═════ DATA FOR THE TASK

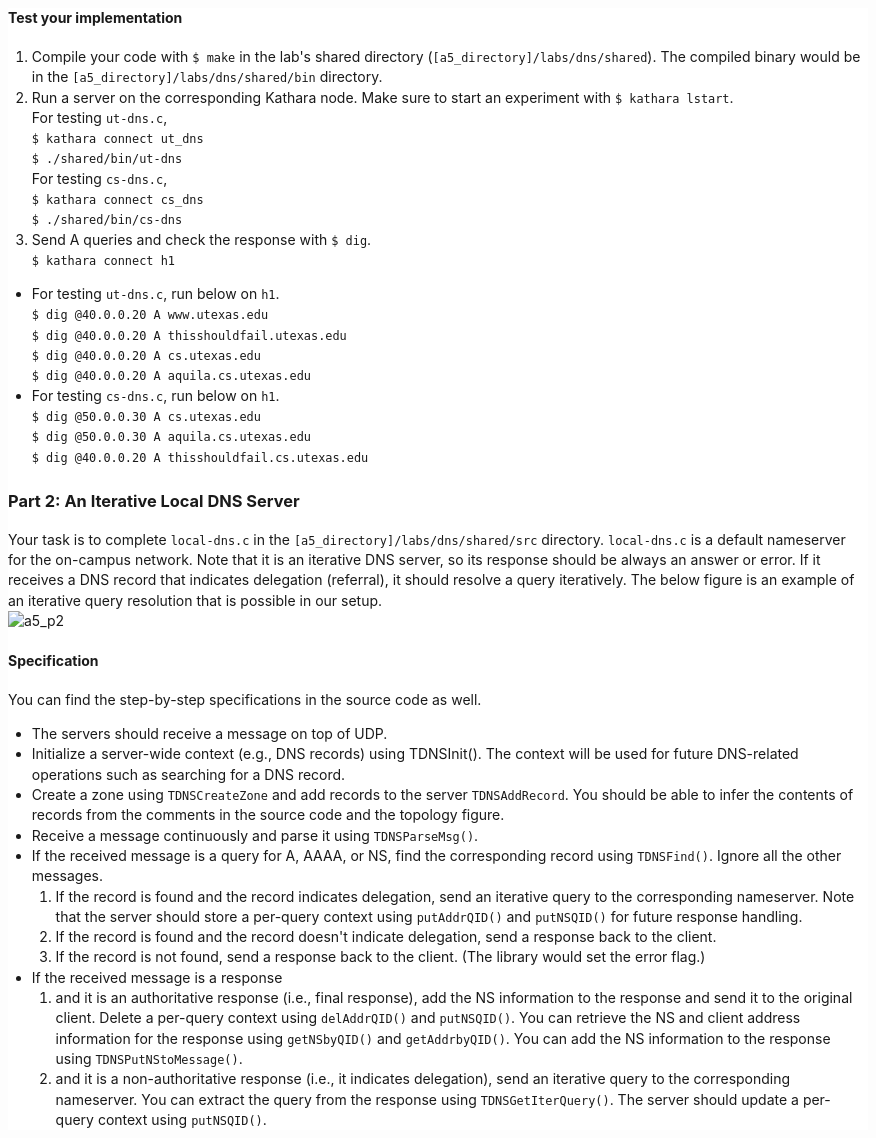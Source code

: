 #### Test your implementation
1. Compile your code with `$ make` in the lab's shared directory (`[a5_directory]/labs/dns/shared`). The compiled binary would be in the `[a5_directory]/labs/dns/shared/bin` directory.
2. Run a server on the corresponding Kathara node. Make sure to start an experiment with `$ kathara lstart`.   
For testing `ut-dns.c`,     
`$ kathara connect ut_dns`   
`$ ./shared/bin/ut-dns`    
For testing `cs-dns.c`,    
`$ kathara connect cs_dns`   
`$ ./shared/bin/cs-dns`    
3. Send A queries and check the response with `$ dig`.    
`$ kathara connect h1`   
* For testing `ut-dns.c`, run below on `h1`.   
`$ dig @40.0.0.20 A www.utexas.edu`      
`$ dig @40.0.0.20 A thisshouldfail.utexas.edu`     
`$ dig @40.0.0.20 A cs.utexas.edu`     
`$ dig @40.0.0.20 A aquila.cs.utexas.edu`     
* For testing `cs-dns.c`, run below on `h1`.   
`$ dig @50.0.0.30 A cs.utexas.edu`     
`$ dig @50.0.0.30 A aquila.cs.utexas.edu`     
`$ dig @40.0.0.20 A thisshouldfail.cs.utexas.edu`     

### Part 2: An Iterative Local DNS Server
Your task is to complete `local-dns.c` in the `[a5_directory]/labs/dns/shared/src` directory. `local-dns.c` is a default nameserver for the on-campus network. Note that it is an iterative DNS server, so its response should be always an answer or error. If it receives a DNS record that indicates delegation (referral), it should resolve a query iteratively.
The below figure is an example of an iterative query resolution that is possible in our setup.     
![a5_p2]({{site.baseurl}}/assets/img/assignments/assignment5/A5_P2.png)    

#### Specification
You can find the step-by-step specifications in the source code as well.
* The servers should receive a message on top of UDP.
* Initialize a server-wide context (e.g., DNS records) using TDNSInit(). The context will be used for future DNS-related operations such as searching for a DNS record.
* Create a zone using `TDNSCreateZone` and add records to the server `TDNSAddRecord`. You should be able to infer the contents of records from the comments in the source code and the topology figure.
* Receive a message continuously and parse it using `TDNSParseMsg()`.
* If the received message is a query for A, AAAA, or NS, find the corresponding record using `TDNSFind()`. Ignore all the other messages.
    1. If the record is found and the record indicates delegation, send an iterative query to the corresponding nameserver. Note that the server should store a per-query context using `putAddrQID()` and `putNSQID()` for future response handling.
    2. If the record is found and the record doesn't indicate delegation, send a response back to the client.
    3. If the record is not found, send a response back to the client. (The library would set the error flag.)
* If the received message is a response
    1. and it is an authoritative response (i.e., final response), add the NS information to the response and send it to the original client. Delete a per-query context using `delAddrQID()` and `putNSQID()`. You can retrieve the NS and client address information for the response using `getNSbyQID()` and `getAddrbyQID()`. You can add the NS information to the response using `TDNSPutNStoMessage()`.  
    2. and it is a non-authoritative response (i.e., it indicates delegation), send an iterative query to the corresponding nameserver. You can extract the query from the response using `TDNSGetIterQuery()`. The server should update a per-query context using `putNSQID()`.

══════════
═════ DATA FOR THE TASK

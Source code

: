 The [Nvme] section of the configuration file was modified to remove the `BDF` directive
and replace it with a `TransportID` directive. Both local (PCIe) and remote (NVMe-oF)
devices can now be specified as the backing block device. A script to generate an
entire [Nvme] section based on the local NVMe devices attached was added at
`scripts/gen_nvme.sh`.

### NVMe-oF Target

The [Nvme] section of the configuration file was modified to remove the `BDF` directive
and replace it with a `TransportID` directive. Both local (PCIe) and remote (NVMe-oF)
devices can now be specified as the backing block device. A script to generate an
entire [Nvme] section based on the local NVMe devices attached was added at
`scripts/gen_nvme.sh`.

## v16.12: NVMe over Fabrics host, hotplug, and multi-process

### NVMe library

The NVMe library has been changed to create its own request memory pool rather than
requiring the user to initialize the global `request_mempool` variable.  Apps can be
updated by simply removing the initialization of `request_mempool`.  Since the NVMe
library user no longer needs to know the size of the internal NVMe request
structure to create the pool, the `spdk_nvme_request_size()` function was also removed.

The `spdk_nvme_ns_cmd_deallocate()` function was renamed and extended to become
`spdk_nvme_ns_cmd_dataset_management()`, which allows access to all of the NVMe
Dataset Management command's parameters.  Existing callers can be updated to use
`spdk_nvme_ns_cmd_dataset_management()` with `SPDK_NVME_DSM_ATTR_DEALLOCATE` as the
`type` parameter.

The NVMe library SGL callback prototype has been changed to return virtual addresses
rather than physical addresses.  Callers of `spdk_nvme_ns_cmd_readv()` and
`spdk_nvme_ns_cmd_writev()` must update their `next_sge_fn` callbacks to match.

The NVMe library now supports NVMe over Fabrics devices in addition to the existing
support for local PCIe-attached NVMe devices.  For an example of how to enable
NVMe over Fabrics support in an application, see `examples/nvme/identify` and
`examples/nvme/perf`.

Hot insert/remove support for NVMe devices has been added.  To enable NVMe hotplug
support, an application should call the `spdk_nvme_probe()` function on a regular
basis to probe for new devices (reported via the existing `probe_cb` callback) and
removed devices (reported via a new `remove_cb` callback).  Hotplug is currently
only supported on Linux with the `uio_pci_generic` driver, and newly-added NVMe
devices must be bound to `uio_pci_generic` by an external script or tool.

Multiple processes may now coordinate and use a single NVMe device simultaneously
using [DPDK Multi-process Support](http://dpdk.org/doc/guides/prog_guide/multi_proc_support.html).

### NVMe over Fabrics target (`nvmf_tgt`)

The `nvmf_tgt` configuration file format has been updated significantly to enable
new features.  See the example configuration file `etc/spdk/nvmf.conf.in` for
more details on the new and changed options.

══════════

**EXERCISE BRIEF**
The lines to extract from the data above begin with the line containing "The NVMe library SGL" and end with the line containing "significantly to enable". Extract them exactly, including both.

**EXERCISE RESULT**
The NVMe library SGL callback prototype has been changed to return virtual addresses
rather than physical addresses.  Callers of `spdk_nvme_ns_cmd_readv()` and
`spdk_nvme_ns_cmd_writev()` must update their `next_sge_fn` callbacks to match.

The NVMe library now supports NVMe over Fabrics devices in addition to the existing
support for local PCIe-attached NVMe devices.  For an example of how to enable
NVMe over Fabrics support in an application, see `examples/nvme/identify` and
`examples/nvme/perf`.

Hot insert/remove support for NVMe devices has been added.  To enable NVMe hotplug
support, an application should call the `spdk_nvme_probe()` function on a regular
basis to probe for new devices (reported via the existing `probe_cb` callback) and
removed devices (reported via a new `remove_cb` callback).  Hotplug is currently
only supported on Linux with the `uio_pci_generic` driver, and newly-added NVMe
devices must be bound to `uio_pci_generic` by an external script or tool.

Multiple processes may now coordinate and use a single NVMe device simultaneously
using [DPDK Multi-process Support](http://dpdk.org/doc/guides/prog_guide/multi_proc_support.html).

### NVMe over Fabrics target (`nvmf_tgt`)

The `nvmf_tgt` configuration file format has been updated significantly to enable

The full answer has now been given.